It’s Palm Sunday this Sunday! A day when the Christian communities around the world traditionally have palm branches adorning their church buildings, where palm crosses are given out, and often there are processions around the church waving branches. But it is also a day when many Christians from different denominations gather together for the annual marches in their city centres raising concerns of social justice for refugees and asylum seekers.
But we physically can’t do any of these things this time.
However, the Uniting Church Assembly has organised an on-line ‘Walk for Justice for Refugees’ event to begin at 11am on Sunday morning and if you want to participate you can click this link on your computer. https://assembly.uca.org.au/news/item/3162-rally-for refugees-from-home
This week has been a challenging and demanding one for me as I have had two funerals to conduct – for two good friends. Normally you expect large gatherings at funerals, and especially for these two – whose faith, compassion and generosity touched many over the course of their lives. But in these strange times, the church was empty except for immediate family of under ten people. Yes, they were intimate gatherings, but there was also the knowledge that many others were connecting via the internet from Washington and New York as well as from all around Melbourne and different parts of Australia.
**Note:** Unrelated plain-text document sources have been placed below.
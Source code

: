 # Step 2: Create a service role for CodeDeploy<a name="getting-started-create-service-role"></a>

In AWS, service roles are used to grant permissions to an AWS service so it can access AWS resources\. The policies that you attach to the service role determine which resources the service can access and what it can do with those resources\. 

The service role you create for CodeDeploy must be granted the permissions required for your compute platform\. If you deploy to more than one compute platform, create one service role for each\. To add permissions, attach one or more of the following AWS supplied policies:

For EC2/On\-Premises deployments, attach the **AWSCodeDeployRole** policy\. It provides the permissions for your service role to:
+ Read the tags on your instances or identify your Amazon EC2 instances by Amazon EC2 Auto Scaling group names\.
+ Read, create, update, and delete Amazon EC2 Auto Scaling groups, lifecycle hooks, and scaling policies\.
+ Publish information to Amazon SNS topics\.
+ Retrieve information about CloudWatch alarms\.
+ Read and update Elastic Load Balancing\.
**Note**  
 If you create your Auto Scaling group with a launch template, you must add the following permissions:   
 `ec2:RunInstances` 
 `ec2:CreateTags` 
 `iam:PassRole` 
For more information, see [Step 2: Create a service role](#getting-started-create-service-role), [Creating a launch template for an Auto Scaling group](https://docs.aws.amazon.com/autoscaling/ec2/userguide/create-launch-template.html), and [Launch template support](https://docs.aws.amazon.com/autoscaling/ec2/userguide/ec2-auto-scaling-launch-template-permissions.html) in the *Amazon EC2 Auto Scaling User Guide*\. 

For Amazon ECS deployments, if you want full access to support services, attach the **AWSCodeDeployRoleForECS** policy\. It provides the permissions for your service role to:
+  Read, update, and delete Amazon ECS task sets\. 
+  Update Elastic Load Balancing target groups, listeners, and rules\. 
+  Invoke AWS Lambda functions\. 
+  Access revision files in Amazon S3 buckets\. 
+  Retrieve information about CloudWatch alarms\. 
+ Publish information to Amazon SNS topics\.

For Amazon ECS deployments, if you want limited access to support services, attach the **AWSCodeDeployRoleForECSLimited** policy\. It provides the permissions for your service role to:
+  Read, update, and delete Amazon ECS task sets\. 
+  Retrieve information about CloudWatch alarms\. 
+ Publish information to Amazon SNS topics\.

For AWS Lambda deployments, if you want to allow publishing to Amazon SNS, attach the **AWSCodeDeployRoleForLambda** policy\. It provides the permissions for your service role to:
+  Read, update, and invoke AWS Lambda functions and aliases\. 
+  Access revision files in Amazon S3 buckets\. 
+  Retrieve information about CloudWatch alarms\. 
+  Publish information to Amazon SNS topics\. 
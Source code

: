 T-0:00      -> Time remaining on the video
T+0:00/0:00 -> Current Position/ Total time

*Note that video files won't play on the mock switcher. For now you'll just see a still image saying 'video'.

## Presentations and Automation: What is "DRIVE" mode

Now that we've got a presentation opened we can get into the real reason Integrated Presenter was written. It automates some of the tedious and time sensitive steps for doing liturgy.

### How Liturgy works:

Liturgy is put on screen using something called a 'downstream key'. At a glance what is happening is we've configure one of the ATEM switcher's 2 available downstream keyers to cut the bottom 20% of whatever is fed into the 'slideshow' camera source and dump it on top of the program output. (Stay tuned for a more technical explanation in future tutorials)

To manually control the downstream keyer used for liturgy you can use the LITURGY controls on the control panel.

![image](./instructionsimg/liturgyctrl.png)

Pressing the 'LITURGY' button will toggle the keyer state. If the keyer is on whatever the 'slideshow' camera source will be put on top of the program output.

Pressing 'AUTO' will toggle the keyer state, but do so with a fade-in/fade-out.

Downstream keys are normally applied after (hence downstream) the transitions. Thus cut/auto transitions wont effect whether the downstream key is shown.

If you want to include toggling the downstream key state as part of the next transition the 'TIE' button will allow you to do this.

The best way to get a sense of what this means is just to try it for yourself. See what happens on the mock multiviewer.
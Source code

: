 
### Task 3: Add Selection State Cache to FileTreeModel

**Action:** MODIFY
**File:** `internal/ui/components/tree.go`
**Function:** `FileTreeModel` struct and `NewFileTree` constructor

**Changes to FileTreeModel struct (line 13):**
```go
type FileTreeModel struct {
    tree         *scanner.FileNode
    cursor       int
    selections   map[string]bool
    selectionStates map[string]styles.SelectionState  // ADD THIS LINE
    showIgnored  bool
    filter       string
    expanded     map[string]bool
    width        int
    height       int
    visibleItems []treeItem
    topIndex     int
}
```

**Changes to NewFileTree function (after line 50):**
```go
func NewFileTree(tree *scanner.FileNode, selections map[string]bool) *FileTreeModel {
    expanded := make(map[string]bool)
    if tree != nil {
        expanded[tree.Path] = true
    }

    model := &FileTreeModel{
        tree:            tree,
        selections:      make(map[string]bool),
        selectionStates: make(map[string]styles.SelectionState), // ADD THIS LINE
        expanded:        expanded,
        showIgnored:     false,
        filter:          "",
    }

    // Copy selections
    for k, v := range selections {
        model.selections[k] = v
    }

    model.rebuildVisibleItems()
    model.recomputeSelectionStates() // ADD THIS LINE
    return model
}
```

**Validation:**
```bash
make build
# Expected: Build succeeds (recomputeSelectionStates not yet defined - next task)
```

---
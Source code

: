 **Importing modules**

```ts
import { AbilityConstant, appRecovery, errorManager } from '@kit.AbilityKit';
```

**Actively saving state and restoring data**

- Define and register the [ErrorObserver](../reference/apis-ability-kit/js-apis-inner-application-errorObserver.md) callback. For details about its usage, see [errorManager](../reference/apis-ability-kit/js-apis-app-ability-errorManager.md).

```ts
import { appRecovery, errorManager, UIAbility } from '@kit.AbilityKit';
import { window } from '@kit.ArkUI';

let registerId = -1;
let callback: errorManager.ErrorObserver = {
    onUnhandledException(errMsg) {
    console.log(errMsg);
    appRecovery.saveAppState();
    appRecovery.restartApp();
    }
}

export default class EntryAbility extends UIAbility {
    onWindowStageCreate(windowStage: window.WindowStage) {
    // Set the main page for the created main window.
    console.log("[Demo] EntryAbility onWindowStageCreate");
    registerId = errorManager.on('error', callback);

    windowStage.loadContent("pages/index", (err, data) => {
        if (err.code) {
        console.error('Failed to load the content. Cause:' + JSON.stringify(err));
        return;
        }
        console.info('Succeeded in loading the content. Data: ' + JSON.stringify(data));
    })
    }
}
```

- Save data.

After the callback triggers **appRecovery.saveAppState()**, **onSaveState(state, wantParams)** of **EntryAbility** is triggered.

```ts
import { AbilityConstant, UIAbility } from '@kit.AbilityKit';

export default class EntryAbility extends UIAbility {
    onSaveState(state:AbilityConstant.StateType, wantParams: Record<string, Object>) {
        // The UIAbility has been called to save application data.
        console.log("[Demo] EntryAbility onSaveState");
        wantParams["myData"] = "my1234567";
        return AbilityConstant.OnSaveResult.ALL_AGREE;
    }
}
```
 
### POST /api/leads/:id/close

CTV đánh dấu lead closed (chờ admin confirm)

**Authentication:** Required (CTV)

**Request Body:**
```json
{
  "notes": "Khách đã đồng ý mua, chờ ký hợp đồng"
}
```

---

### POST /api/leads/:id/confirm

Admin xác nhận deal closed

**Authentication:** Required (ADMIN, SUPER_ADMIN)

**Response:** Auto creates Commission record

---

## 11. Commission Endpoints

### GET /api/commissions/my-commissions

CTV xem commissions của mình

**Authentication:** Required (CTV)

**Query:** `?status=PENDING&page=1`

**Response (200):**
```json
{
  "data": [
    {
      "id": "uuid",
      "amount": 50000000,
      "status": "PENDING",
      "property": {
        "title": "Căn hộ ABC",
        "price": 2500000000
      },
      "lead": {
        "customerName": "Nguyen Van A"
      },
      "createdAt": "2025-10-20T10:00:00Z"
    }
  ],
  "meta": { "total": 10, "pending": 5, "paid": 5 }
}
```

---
These were two people from a former congregation of mine, and I was very grateful to the current minister for generously allowing me to take those services.
The carnival atmosphere of that Palm Sunday crowd which accompanied Jesus down the Mount of Olives into the Kidron Valley and up to the pilgrim’s gate that led into the Temple Courtyard set behind the imposing walls of Jerusalem seems far removed from our empty streets and quiet neighbourhoods.
We are told ‘Stay at Home’ whenever possible, but I would like to invite you to use your imagination and join that throng who sang ‘Hosanna’, while waving palm branches, and if you do you may find yourself joining others in laying down your cloaks on the road to form a kind of royal carpet for the donkey carrying Jesus to step on. But if you do join in be careful, for the atmosphere of a crowd can quickly turn.
In many ways Jesus often attracted crowds but he never played their tune! Crowds often have their own agendas and often we find Jesus not playing ball. You remember the time an angry crowd wanted to stone a woman caught in adultery? Jesus faced that crowd down saying, ‘Let he who is without sin cast the first stone!’ He challenged them, brought out the best in them rather than unleashing the worst in them. He was in that sense a true leader not a crowd pleaser.
We see that again in the story of Zacchaeus – you remember he was the chief tax collector – a man of small stature that nobody liked because he worked by collecting taxes for the Romans. Many thought him a traitor and shunned him. Being a small man he climbed a tree to get a glimpse of Jesus, and I’d be sure that he wasn’t the only one doing that, but Jesus noticed him, and picked him out from the crowd to have lunch with him. Was the crowd happy about that? No way! But again, Jesus challenged that crowd to see how God looks for the best in everyone, and how God touched the heart of Zacchaeus and made friends with him.
But crowds can also be fickle – singing Jesus’ praises one day and damming him the next and calling for his death.
As such Palm Sunday prepares us for Holy Week, for the eerie silence of Jesus’ disciples in the face of his arrest, and for their physical distancing as they stand far off watching their hopes nailed in agony to a cross. Yet it is there that we see God entering most fully into our pain, bearing our sorrows in love for all.